Start of Data extracts
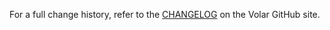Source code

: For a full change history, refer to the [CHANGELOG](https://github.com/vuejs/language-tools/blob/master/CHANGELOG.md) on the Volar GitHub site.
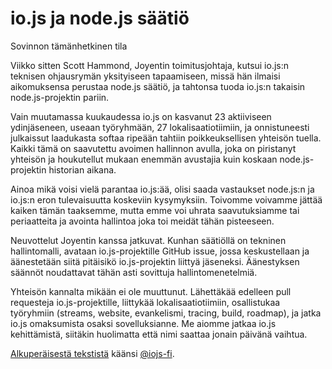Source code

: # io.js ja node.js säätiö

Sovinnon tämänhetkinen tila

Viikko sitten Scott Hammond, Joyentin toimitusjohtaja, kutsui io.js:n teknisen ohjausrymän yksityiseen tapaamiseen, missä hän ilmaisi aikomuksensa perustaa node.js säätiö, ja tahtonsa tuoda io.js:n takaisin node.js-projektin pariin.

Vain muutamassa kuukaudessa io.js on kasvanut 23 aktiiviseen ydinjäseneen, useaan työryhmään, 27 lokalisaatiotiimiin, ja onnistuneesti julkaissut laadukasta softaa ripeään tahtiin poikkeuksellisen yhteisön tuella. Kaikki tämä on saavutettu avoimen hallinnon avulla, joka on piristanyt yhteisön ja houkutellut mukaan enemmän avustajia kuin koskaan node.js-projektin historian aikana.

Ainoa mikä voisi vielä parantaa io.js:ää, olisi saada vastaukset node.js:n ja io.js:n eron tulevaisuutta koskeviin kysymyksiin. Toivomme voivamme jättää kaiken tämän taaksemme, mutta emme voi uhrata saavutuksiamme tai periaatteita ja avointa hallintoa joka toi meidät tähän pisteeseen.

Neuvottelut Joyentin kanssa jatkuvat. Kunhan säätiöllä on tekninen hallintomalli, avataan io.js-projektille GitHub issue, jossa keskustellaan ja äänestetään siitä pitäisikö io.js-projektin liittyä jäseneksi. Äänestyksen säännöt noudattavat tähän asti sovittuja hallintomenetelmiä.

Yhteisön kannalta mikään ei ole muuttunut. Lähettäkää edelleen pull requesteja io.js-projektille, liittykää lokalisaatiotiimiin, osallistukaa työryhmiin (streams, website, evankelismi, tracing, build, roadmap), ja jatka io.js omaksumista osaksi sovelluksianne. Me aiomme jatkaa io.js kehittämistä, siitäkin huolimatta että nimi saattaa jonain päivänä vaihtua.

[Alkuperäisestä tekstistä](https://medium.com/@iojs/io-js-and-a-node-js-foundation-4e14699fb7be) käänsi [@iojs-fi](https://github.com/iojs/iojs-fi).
End of Data extracts
▶ What is expected:
The answer should be a single number: how many lines in the entries contain "projektin".

▶ Response area:
3